The records beneath should be printed exactly, and the pictures are to be left out.

Start of DATA FOR THE TASK

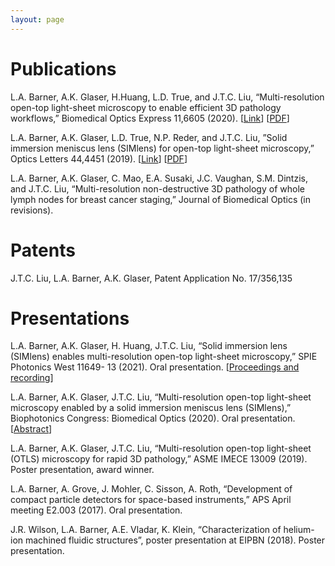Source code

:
 ```yaml
---
layout: page
---
```

<h1>Publications</h1>
L.A. Barner, A.K. Glaser, H.Huang, L.D. True, and J.T.C. Liu, “Multi-resolution open-top light-sheet microscopy to enable efficient 3D pathology workflows,” Biomedical Optics Express 11,6605 (2020).
[<a href="https://opg.optica.org/boe/fulltext.cfm?uri=boe-11-11-6605&id=441825">Link</a>]
[<a href= "https://opg.optica.org/boe/viewmedia.cfm?uri=boe-11-11-6605&seq=0">PDF</a>]

L.A. Barner, A.K. Glaser, L.D. True, N.P. Reder, and J.T.C. Liu, ”Solid immersion meniscus lens (SIMlens) for open-top light-sheet microscopy,” Optics Letters 44,4451 (2019).
[<a href= "https://opg.optica.org/ol/fulltext.cfm?uri=ol-44-18-4451&id=417358">Link</a>]
[<a href= "https://opg.optica.org/ol/viewmedia.cfm?uri=ol-44-18-4451&seq=0">PDF</a>]

L.A. Barner, A.K. Glaser, C. Mao, E.A. Susaki, J.C. Vaughan, S.M. Dintzis, and J.T.C. Liu, “Multi-resolution non-destructive 3D pathology of whole lymph nodes for breast cancer staging,” Journal of Biomedical Optics (in revisions).


<h1>Patents</h1>
J.T.C. Liu, L.A. Barner, A.K. Glaser, Patent Application No. 17/356,135

<h1>Presentations</h1>
L.A. Barner, A.K. Glaser, H. Huang, J.T.C. Liu, “Solid immersion lens (SIMlens) enables multi-resolution open-top light-sheet microscopy,” SPIE Photonics West 11649- 13 (2021). Oral presentation.
[<a href= "https://www.spiedigitallibrary.org/conference-proceedings-of-spie/11649/116490K/Solid-immersion-meniscus-lens-SIMlens-enables-multi-resolution-open-top/10.1117/12.2576560.full">Proceedings and recording</a>]

L.A. Barner, A.K. Glaser, J.T.C. Liu, “Multi-resolution open-top light-sheet microscopy enabled by a solid immersion meniscus lens (SIMlens),” Biophotonics Congress: Biomedical Optics (2020). Oral presentation. 
[<a href= "https://opg.optica.org/abstract.cfm?uri=Microscopy-2020-MM2A.3">Abstract</a>]

L.A. Barner, A.K. Glaser, J.T.C. Liu, “Multi-resolution open-top light-sheet (OTLS) microscopy for rapid 3D pathology,” ASME IMECE 13009 (2019). Poster presentation, award winner.

L.A. Barner, A. Grove, J. Mohler, C. Sisson, A. Roth, “Development of compact particle detectors for space-based instruments,” APS April meeting E2.003 (2017). Oral presentation. 

J.R. Wilson, L.A. Barner, A.E. Vladar, K. Klein, “Characterization of helium-ion machined fluidic structures”, poster presentation at EIPBN (2018). Poster presentation.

End of DATA FOR THE TASK

RESPONSE BOX.
Source code

:
 ```yaml
---
layout: page
---
```

<h1>Publications</h1>
L.A. Barner, A.K. Glaser, H.Huang, L.D. True, and J.T.C. Liu, “Multi-resolution open-top light-sheet microscopy to enable efficient 3D pathology workflows,” Biomedical Optics Express 11,6605 (2020).
[<a href="https://opg.optica.org/boe/fulltext.cfm?uri=boe-11-11-6605&id=441825">Link</a>]
[<a href= "https://opg.optica.org/boe/viewmedia.cfm?uri=boe-11-11-6605&seq=0">PDF</a>]

L.A. Barner, A.K. Glaser, L.D. True, N.P. Reder, and J.T.C. Liu, ”Solid immersion meniscus lens (SIMlens) for open-top light-sheet microscopy,” Optics Letters 44,4451 (2019).
[<a href= "https://opg.optica.org/ol/fulltext.cfm?uri=ol-44-18-4451&id=417358">Link</a>]
[<a href= "https://opg.optica.org/ol/viewmedia.cfm?uri=ol-44-18-4451&seq=0">PDF</a>]

L.A. Barner, A.K. Glaser, C. Mao, E.A. Susaki, J.C. Vaughan, S.M. Dintzis, and J.T.C. Liu, “Multi-resolution non-destructive 3D pathology of whole lymph nodes for breast cancer staging,” Journal of Biomedical Optics (in revisions).


<h1>Patents</h1>
J.T.C. Liu, L.A. Barner, A.K. Glaser, Patent Application No. 17/356,135

<h1>Presentations</h1>
L.A. Barner, A.K. Glaser, H. Huang, J.T.C. Liu, “Solid immersion lens (SIMlens) enables multi-resolution open-top light-sheet microscopy,” SPIE Photonics West 11649- 13 (2021). Oral presentation.
[<a href= "https://www.spiedigitallibrary.org/conference-proceedings-of-spie/11649/116490K/Solid-immersion-meniscus-lens-SIMlens-enables-multi-resolution-open-top/10.1117/12.2576560.full">Proceedings and recording</a>]

L.A. Barner, A.K. Glaser, J.T.C. Liu, “Multi-resolution open-top light-sheet microscopy enabled by a solid immersion meniscus lens (SIMlens),” Biophotonics Congress: Biomedical Optics (2020). Oral presentation. 
[<a href= "https://opg.optica.org/abstract.cfm?uri=Microscopy-2020-MM2A.3">Abstract</a>]

L.A. Barner, A.K. Glaser, J.T.C. Liu, “Multi-resolution open-top light-sheet (OTLS) microscopy for rapid 3D pathology,” ASME IMECE 13009 (2019). Poster presentation, award winner.

L.A. Barner, A. Grove, J. Mohler, C. Sisson, A. Roth, “Development of compact particle detectors for space-based instruments,” APS April meeting E2.003 (2017). Oral presentation. 

J.R. Wilson, L.A. Barner, A.E. Vladar, K. Klein, “Characterization of helium-ion machined fluidic structures”, poster presentation at EIPBN (2018). Poster presentation.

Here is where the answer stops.